Although periocular injuries can involve the canaliculi, the location and extent of the damage isn’t always evident on gross examination. Getting to the root of the damage often involves a careful examination and probing of the lacrimal system. In this article, we’ll discuss the techniques we use to successfully evaluate and treat canalicular injuries.

The Extent of the Problem
Ocular and periocular injuries can cause significant morbidity. The United States Eye Injury Registry has reported that periocular injuries occur in 5 percent of all serious injuries, with the majority involving the canaliculi (81 percent) and/or eyelids (70 percent). Not surprisingly, many of these injuries occur in children (23 percent) and teens (18 percent). Nearly half of periocular or ocular injuries (40 percent) occur in the home, most commonly from a blunt object (31 percent), and more than half (60 percent) of those with eyelid involvement have an underlying globe injury. A study performed by the National Center for Health Statistics estimated that more than 2 million eye injuries occur annually in the United States and about 90 percent of them are considered preventable.

Canalicular injuries result from penetrating injury or blunt trauma 54.2 percent and 45.7 percent of the time, respectively. Cadaver studies have showed that when a force is applied to the lateral canthus or malar eminence (as commonly occurs with a fist), lacerations will occur in the medial canthus because the medial canthal complex is weakened as it splays around the lacrimal drainage system. Such medial canthal injuries are frequently associated with laceration of the lacrimal drainage system (upper/lower canaliculus, common canaliculus, lacrimal sac). Of note, these lacerations often hide within the normal and complex three-dimensional anatomy of this area, and aren’t suspected by the clinician because the blunt trauma occurred more laterally. 

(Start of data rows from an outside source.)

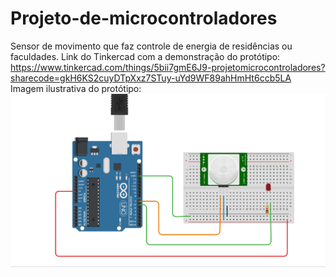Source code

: # Projeto-de-microcontroladores
Sensor de movimento que faz controle de energia de residências ou faculdades.
Link do Tinkercad com a demonstração do protótipo: https://www.tinkercad.com/things/5bii7gmE6J9-projetomicrocontroladores?sharecode=gkH6KS2cuyDTpXxz7STuy-uYd9WF89ahHmHt6ccb5LA
Imagem ilustrativa do protótipo:
![image](/imagem-prototipo.png)
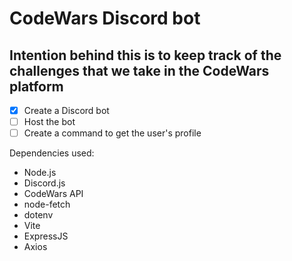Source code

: # CodeWars Discord bot

## Intention behind this is to keep track of the challenges that we take in the CodeWars platform

- [x] Create a Discord bot
- [ ] Host the bot
- [ ] Create a command to get the user's profile

Dependencies used:
- Node.js
- Discord.js
- CodeWars API
- node-fetch
- dotenv
- Vite
- ExpressJS
- Axios
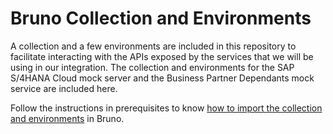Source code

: # Bruno Collection and Environments

A collection and a few environments are included in this repository to facilitate interacting with the APIs exposed by the services that we will be using in our integration. The collection and environments for the SAP S/4HANA Cloud mock server and the Business Partner Dependants mock service are included here.

Follow the instructions in prerequisites to know [how to import the collection and environments](../../prerequisites.md#bruno) in Bruno.
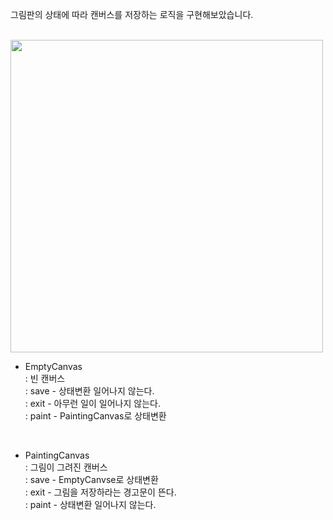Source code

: 그림판의 상태에 따라 캔버스를 저장하는 로직을 구현해보았습니다. 

<br>

<img src="https://user-images.githubusercontent.com/63052097/214023964-ae155eb1-edcb-4b75-978b-b224047a1d5b.png" width=500 />

- EmptyCanvas           
: 빈 캔버스           
: save - 상태변환 일어나지 않는다.            
: exit - 아무런 일이 일어나지 않는다.             
: paint - PaintingCanvas로 상태변환       

<br>

- PaintingCanvas        
: 그림이 그려진 캔버스          
: save - EmptyCanvse로 상태변환          
: exit - 그림을 저장하라는 경고문이 뜬다.               
: paint - 상태변환 일어나지 않는다.         



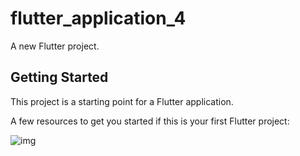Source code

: # flutter_application_4

A new Flutter project.

## Getting Started

This project is a starting point for a Flutter application.

A few resources to get you started if this is your first Flutter project:

![img](https://i.ibb.co/k8cJCjJ/Screenshot-2022-01-09-154530.png)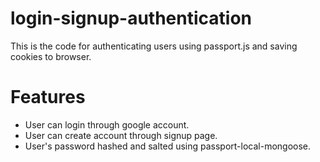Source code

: # login-signup-authentication

This is the code for authenticating users using passport.js and saving cookies to browser. 

# Features
- User can login through google account.
- User can create account through signup page.
- User's password hashed and salted using passport-local-mongoose.
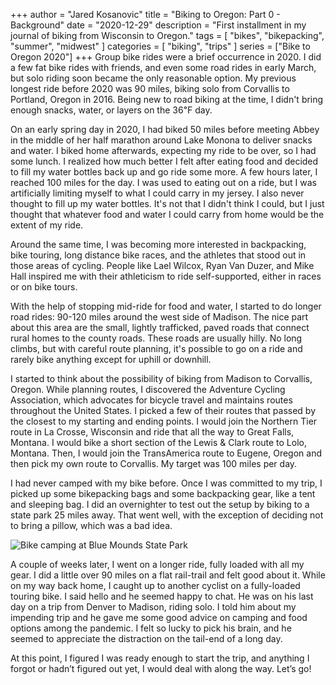 +++
author = "Jared Kosanovic"
title = "Biking to Oregon: Part 0 - Background"
date = "2020-12-29"
description = "First installment in my journal of biking from Wisconsin to Oregon."
tags = [
    "bikes",
    "bikepacking",
    "summer",
    "midwest"
]
categories = [
    "biking",
    "trips"
]
series = ["Bike to Oregon 2020"]
+++
Group bike rides were a brief occurrence in 2020.
I did a few fat bike rides with friends, and even some road rides in early March, but solo riding soon became the only reasonable option.
My previous longest ride before 2020 was 90 miles, biking solo from Corvallis to Portland, Oregon in 2016.
Being new to road biking at the time, I didn't bring enough snacks, water, or layers on the 36℉ day.

On an early spring day in 2020, I had biked 50 miles before meeting Abbey in the middle of her half marathon around Lake Monona to deliver snacks and water.
I biked home afterwards, expecting my ride to be over, so I had some lunch.
I realized how much better I felt after eating food and decided to fill my water bottles back up and go ride some more.
A few hours later, I reached 100 miles for the day.
I was used to eating out on a ride, but I was artificially limiting myself to what I could carry in my jersey.
I also never thought to fill up my water bottles.
It's not that I didn't think I could, but I just thought that whatever food and water I could carry from home would be the extent of my ride.

Around the same time, I was becoming more interested in backpacking, bike touring, long distance bike races, and the athletes that stood out in those areas of cycling.
People like Lael Wilcox, Ryan Van Duzer, and Mike Hall inspired me with their athleticism to ride self-supported, either in races or on bike tours.

With the help of stopping mid-ride for food and water, I started to do longer road rides: 90-120 miles around the west side of Madison.
The nice part about this area are the small, lightly trafficked, paved roads that connect rural homes to the county roads.
These roads are usually hilly.
No long climbs, but with careful route planning, it's possible to go on a ride and rarely bike anything except for uphill or downhill.

I started to think about the possibility of biking from Madison to Corvallis, Oregon.
While planning routes, I discovered the Adventure Cycling Association, which advocates for bicycle travel and maintains routes throughout the United States.
I picked a few of their routes that passed by the closest to my starting and ending points.
I would join the Northern Tier route in La Crosse, Wisconsin and ride that all the way to Great Falls, Montana.
I would bike a short section of the Lewis & Clark route to Lolo, Montana.
Then, I would join the TransAmerica route to Eugene, Oregon and then pick my own route to Corvallis.
My target was 100 miles per day.

I had never camped with my bike before.
Once I was committed to my trip, I picked up some bikepacking bags and some backpacking gear, like a tent and sleeping bag.
I did an overnighter to test out the setup by biking to a state park 25 miles away.
That went well, with the exception of deciding not to bring a pillow, which was a bad idea.

![Bike camping at Blue Mounds State Park](/images/bike-to-oregon-2020/blue-mounds-bike-camp.jpg)

A couple of weeks later, I went on a longer ride, fully loaded with all my gear.
I did a little over 90 miles on a flat rail-trail and felt good about it.
While on my way back home, I caught up to another cyclist on a fully-loaded touring bike.
I said hello and he seemed happy to chat.
He was on his last day on a trip from Denver to Madison, riding solo.
I told him about my impending trip and he gave me some good advice on camping and food options among the pandemic.
I felt so lucky to pick his brain, and he seemed to appreciate the distraction on the tail-end of a long day.

At this point, I figured I was ready enough to start the trip, and anything I forgot or hadn’t figured out yet, I would deal with along the way.
Let’s go!
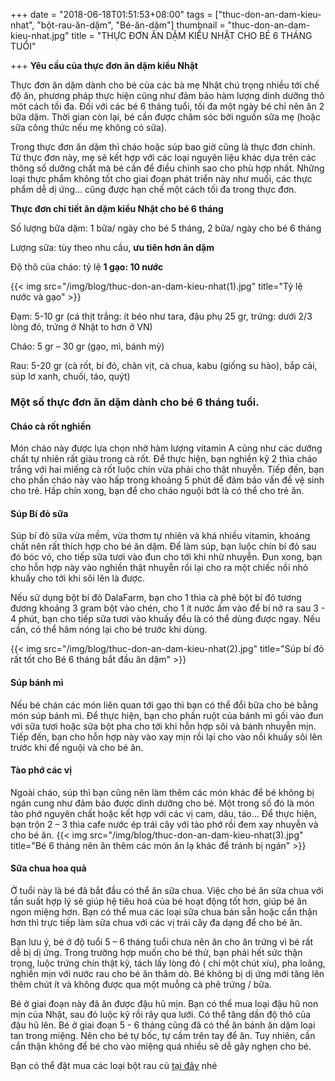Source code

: +++
date = "2018-06-18T01:51:53+08:00"
tags = ["thuc-don-an-dam-kieu-nhat", "bột-rau-ăn-dặm", "Bé-ăn-dặm"]
thumbnail = "thuc-don-an-dam-kieu-nhat.jpg"
title = "THỰC ĐƠN ĂN DẶM KIỂU NHẬT CHO BÉ 6 THÁNG TUỔI"

+++
**Yêu cầu của thực đơn ăn dặm kiểu Nhật**

Thực đơn ăn dặm dành cho bé của các bà mẹ Nhật chú trọng nhiều tới chế độ ăn, phương pháp thực hiện cũng như đảm bảo hàm lượng dinh dưỡng thô môt cách tối đa. Đối với các bé 6 tháng tuổi, tối đa một ngày bé chỉ nên ăn 2 bữa dặm. Thời gian còn lại, bé cần được chăm sóc bởi nguồn sữa mẹ (hoặc sữa công thức nếu mẹ không có sữa).

Trong thực đơn ăn dặm thì cháo hoặc súp bao giờ cũng là thực đơn chính. Từ thực đơn này, mẹ sẽ kết hợp với các loại nguyên liệu khác dựa trên các thông số dưỡng chất mà bé cần để điều chỉnh sao cho phù hợp nhất. Những loại thực phẩm không tốt cho giai đoạn phát triển này như muối, các thực phẩm dễ dị ứng… cũng được hạn chế một cách tối đa trong thực đơn.

**Thực đơn chi tiết ăn dặm kiểu Nhật cho bé 6 tháng**

Số lượng bữa dặm: 1 bữa/ ngày cho bé 5 tháng, 2 bữa/ ngày cho bé 6 tháng

Lượng sữa: tùy theo nhu cầu, **ưu tiên hơn ăn dặm**

Độ thô của cháo: tỷ lệ **1 gạo: 10 nước**

{{< img src="/img/blog/thuc-don-an-dam-kieu-nhat(1).jpg" title="Tỷ lệ nước và gạo" >}}

Đạm: 5-10 gr (cá thịt trắng: ít béo như tara, đậu phụ 25 gr, trứng: dưới 2/3 lòng đỏ, trứng ở Nhật to hơn ở VN)

Cháo: 5 gr – 30 gr (gạo, mì, bánh mỳ)

Rau: 5-20 gr (cà rốt, bí đỏ, chân vịt, cà chua, kabu (giống su hào), bắp cải, súp lơ xanh, chuối, táo, quýt)

### Một số thực đơn ăn dặm dành cho bé 6 tháng tuổi.

#### Cháo cà rốt nghiền
Món cháo này được lựa chọn nhờ hàm lượng vitamin A cũng như các dưỡng chất tự nhiên rất giàu trong cà rốt. Để thực hiện, bạn nghiền kỹ 2 thìa cháo trắng với hai miếng cà rốt luộc chín vừa phải cho thật nhuyễn. Tiếp đến, bạn cho phần cháo này vào hấp trong khoảng 5 phút để đảm bảo vấn đề vệ sinh cho trẻ. Hấp chín xong, bạn để cho cháo nguội bớt là có thể cho trẻ ăn.

#### Súp Bí đỏ sữa
Súp bí đỏ sữa vừa mềm, vừa thơm tự nhiên và khá nhiều vitamin, khoáng chất nên rất thích hợp cho bé ăn dặm. Để làm súp, bạn luộc chín bí đỏ sau đó bóc vỏ, cho tiếp sữa tươi vào đun cho tới khi nhừ nhuyễn. Đun xong, bạn cho hỗn hợp này vào nghiền thật nhuyễn rồi lại cho ra một chiếc nồi nhỏ khuấy cho tới khi sôi lên là được.

Nếu sử dụng bột bí đỏ DalaFarm, bạn cho 1 thìa cà phê bột bí đỏ tương đương khoảng 3 gram bột vào chén, cho 1 ít nước ấm
vào để bí nở ra sau 3 - 4 phút, bạn cho tiếp sữa tươi vào khuấy đều là có thể dùng được ngay. Nếu cần, có thể hâm nóng lại cho bé trước khi dùng.

{{< img src="/img/blog/thuc-don-an-dam-kieu-nhat(2).jpg" title="Súp bí đỏ rất tốt cho Bé 6 tháng bắt đầu ăn dặm" >}}

#### Súp bánh mì
Nếu bé chán các món liên quan tới gạo thì bạn có thể đổi bữa cho bé bằng món súp bánh mì. Để thực hiện, bạn cho phần ruột của bánh mì gối vào đun với sữa tươi hoặc sữa bột pha cho tới khi hỗn hợp sôi và bánh nhuyễn mịn. Tiếp đến, bạn cho hỗn hợp này vào xay mịn rồi lại cho vào nồi khuấy sôi lên trước khi để nguội và cho bé ăn.

#### Tào phớ các vị
Ngoài cháo, súp thì bạn cũng nên làm thêm các món khác để bé không bị ngán cung như đảm bảo được dinh dưỡng cho bé. Một trong số đó là món tào phớ nguyên chất hoặc kết hợp với các vị cam, dâu, táo… Để thực hiện, bạn trộn 2 – 3 thìa cafe nước ép trái cây với tào phớ rồi đem xay nhuyễn và cho bé ăn.
{{< img src="/img/blog/thuc-don-an-dam-kieu-nhat(3).jpg" title="Bé 6 tháng nên ăn thêm các món ăn lạ khác để tránh bị ngán" >}}

#### Sữa chua hoa quả
Ở tuổi này là bé đã bắt đầu có thể ăn sữa chua. Việc cho bé ăn sữa chua với tần suất hợp lý sẽ giúp hệ tiêu hoá của bé hoạt động tốt hơn, giúp bé ăn ngon miệng hơn. Bạn có thể mua các loại sữa chua bán sẵn hoặc cẩn thận hơn thì trực tiếp làm sữa chua với các vị trái cây đa dạng để cho bé ăn.

Bạn lưu ý, bé ở độ tuổi 5 – 6 tháng tuổi chưa nên ăn cho ăn trứng vì bé rất dễ bị dị ứng. Trong trường hợp muốn cho bé thử, bạn phải hết sức thận trọng, luộc trứng chín thật kỹ, tách lấy lòng đỏ ( chỉ một chút xíu), pha loãng, nghiền mịn với nước rau cho bé ăn thăm dò. Bé không bị dị ứng mới tăng lên thêm chút ít và không được qua một muỗng cà phê trứng / bữa.

Bé ở giai đoạn này đã ăn được đậu hũ mịn. Bạn có thể mua loại đậu hũ non mịn của Nhật, sau đó luộc kỹ rồi rây qua lưới. Có thể tăng dần độ thô của đậu hũ lên. Bé ở giai đoạn 5 - 6 tháng cũng đã có thể ăn bánh ăn dặm loại tan trong miệng. Nên cho bé tự bốc, tự cầm trên tay để ăn. Tuy nhiên, cần cẩn thận không để bé cho vào miệng quá nhiều sẽ dễ gây nghẹn cho bé.

Bạn có thể đặt mua các loại bột rau củ [tại đây](/san-pham) nhé

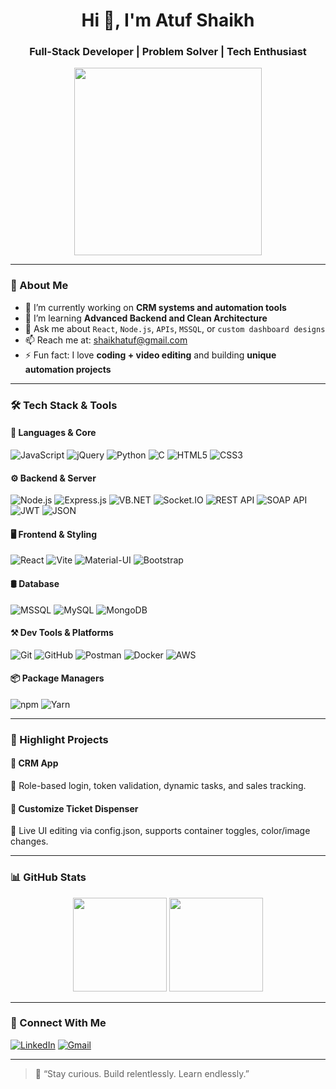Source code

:<h1 align="center">Hi 👋, I'm Atuf Shaikh</h1>
<h3 align="center">Full-Stack Developer | Problem Solver | Tech Enthusiast</h3>

<p align="center">
  <img src="https://media.giphy.com/media/qgQUggAC3Pfv687qPC/giphy.gif" width="300" />
</p>

---

### 🧠 About Me

- 🔭 I’m currently working on **CRM systems and automation tools**
- 🌱 I’m learning **Advanced Backend and Clean Architecture**
- 💬 Ask me about `React`, `Node.js`, `APIs`, `MSSQL`, or `custom dashboard designs`
- 📫 Reach me at: shaikhatuf@gmail.com
- ⚡ Fun fact: I love **coding + video editing** and building **unique automation projects**

---

### 🛠️ Tech Stack & Tools


#### 🚀 Languages & Core
![JavaScript](https://img.shields.io/badge/-JavaScript-black?style=flat-square&logo=javascript)
![jQuery](https://img.shields.io/badge/-jquery-black?style=flat-square&logo=jquery)
![Python](https://img.shields.io/badge/-Python-black?style=flat-square&logo=python)
![C](https://img.shields.io/badge/-C-black?style=flat-square&logo=c)
![HTML5](https://img.shields.io/badge/-HTML5-black?style=flat-square&logo=html5)
![CSS3](https://img.shields.io/badge/-CSS3-black?style=flat-square&logo=css3)

#### ⚙️ Backend & Server
![Node.js](https://img.shields.io/badge/-Node.js-black?style=flat-square&logo=node.js)
![Express.js](https://img.shields.io/badge/-Express.js-black?style=flat-square&logo=express)
![VB.NET](https://img.shields.io/badge/-VB.NET-black?style=flat-square&logo=.net)
![Socket.IO](https://img.shields.io/badge/-Socket.io-black?style=flat-square&logo=socket.io)
![REST API](https://img.shields.io/badge/-REST%20API-black?style=flat-square&logo=api)
![SOAP API](https://img.shields.io/badge/-SOAP%20API-black?style=flat-square&logo=soap)
![JWT](https://img.shields.io/badge/-JWT-black?style=flat-square&logo=jsonwebtokens)
![JSON](https://img.shields.io/badge/-JSON-black?style=flat-square&logo=json)

#### 🖥️ Frontend & Styling
![React](https://img.shields.io/badge/-React-black?style=flat-square&logo=react)
![Vite](https://img.shields.io/badge/-Vite-black?style=flat-square&logo=vite)
![Material-UI](https://img.shields.io/badge/-MUI-black?style=flat-square&logo=mui)
![Bootstrap](https://img.shields.io/badge/-Bootstrap-black?style=flat-square&logo=bootstrap)

#### 🛢️ Database
![MSSQL](https://img.shields.io/badge/-MSSQL-black?style=flat-square&logo=microsoft-sql-server)
![MySQL](https://img.shields.io/badge/-MySQL-black?style=flat-square&logo=mysql)
![MongoDB](https://img.shields.io/badge/-MongoDB-black?style=flat-square&logo=mongodb)

#### ⚒️ Dev Tools & Platforms
![Git](https://img.shields.io/badge/-Git-black?style=flat-square&logo=git)
![GitHub](https://img.shields.io/badge/-GitHub-black?style=flat-square&logo=github)
![Postman](https://img.shields.io/badge/-Postman-black?style=flat-square&logo=postman)
![Docker](https://img.shields.io/badge/-Docker-black?style=flat-square&logo=docker)
![AWS](https://img.shields.io/badge/-AWS-black?style=flat-square&logo=amazon-aws)

#### 📦 Package Managers
![npm](https://img.shields.io/badge/-npm-black?style=flat-square&logo=npm)
![Yarn](https://img.shields.io/badge/-Yarn-black?style=flat-square&logo=yarn)

---

### 🚀 Highlight Projects

#### 🔹 CRM App  
🔐 Role-based login, token validation, dynamic tasks, and sales tracking.

#### 🔹 Customize Ticket Dispenser  
🎨 Live UI editing via config.json, supports container toggles, color/image changes.

---

### 📊 GitHub Stats

<p align="center">
  <img src="https://github-readme-streak-stats.herokuapp.com/?user=atuf-dev&theme=tokyonight" height="150" />
  <img src="https://github-readme-stats.vercel.app/api/top-langs/?username=atuf-dev&layout=compact&theme=tokyonight" height="150"/>
</p>


---

### 🔗 Connect With Me


[![LinkedIn](https://img.shields.io/badge/-LinkedIn-blue?style=flat-square&logo=linkedin)](https://www.linkedin.com/in/atuf-shaikh-28aa3835b/)
[![Gmail](https://img.shields.io/badge/-Gmail-red?style=flat-square&logo=gmail&logoColor=white)](mailto:shaikhatuf@gmail.com,atuftester@gmail.com)


---

> 🧠 “Stay curious. Build relentlessly. Learn endlessly.”

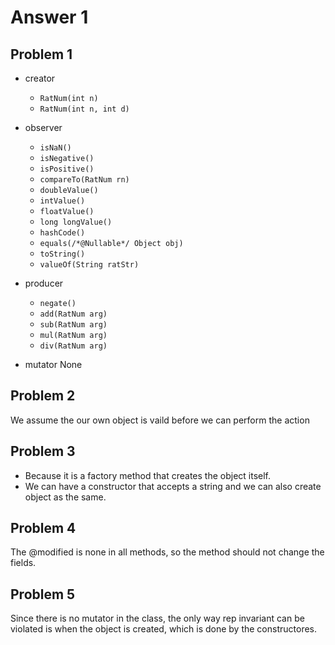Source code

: # Answer 1

## Problem 1

- creator

  - `RatNum(int n)`
  - `RatNum(int n, int d)`

- observer

  - `isNaN()`
  - `isNegative()`
  - `isPositive()`
  - `compareTo(RatNum rn)`
  - `doubleValue()`
  - `intValue()`
  - `floatValue()`
  - `long longValue()`
  - `hashCode()`
  - `equals(/*@Nullable*/ Object obj)`
  - `toString()`
  - `valueOf(String ratStr)`

- producer

  - `negate()`
  - `add(RatNum arg)`
  - `sub(RatNum arg)`
  - `mul(RatNum arg)`
  - `div(RatNum arg)`

- mutator
  None

## Problem 2

We assume the our own object is vaild before we can perform the action

## Problem 3

- Because it is a factory method that creates the object itself.
- We can have a constructor that accepts a string and we can also create object as the same.

## Problem 4

The @modified is none in all methods, so the method should not change the fields.

## Problem 5

Since there is no mutator in the class, the only way rep invariant can be violated is when the object is created, which is done by the constructores.
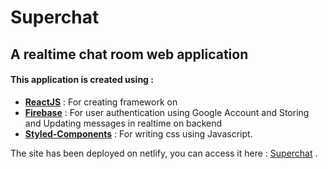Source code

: # Superchat
## A realtime chat room web application 
#### This application is created using :
- **[ReactJS](https://reactjs.org/)** : For creating framework on
- **[Firebase](https://firebase.google.com/)** : For user authentication using Google Account and Storing and Updating messages in realtime on backend
- **[Styled-Components](https://styled-components.com/)** : For writing css using Javascript.

The site has been deployed on netlify, you can access it here : [Superchat](https://super-chatroom.netlify.app) .
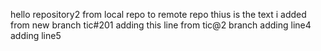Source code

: hello repository2 from local repo to remote repo
thius is the text i added from new branch tic#201
adding this line from tic@2 branch
adding line4
adding line5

You should also maintain a high suspicion of canalicular involvement in lacerations medial to the puncta and secondary to dog-bite injuries. Canalicular laceration mandates primary repair. If not clearly evident, perform probing and irrigation of the lacrimal system to definitively confirm or rule out a canalicular laceration. (See Figure 1) A visible probe within the soft tissue laceration confirms the presence of canalicular injury. If probing can’t be performed because of poor cooperation, then exploration in the operating room under anesthesia is indicated. A detailed anatomic description of the periocular structures is beyond the scope of this paper. However, a brief overview of the lacrimal drainage anatomy for quick reference is provided in Figure 2 on pg. 52.

Initial Assessment
The following steps are crucial for obtaining the correct diagnosis:

Evaluation and history. Eyelid injuries frequently occur in the context of serious systemic or neurologic trauma. Severe head or facial injury often camouflages or supercedes occult ocular injuries, leading to a delay in diagnosis and therapy. A complete ocular examination is recommended in all patients with facial or head injuries once the patient is otherwise stable. 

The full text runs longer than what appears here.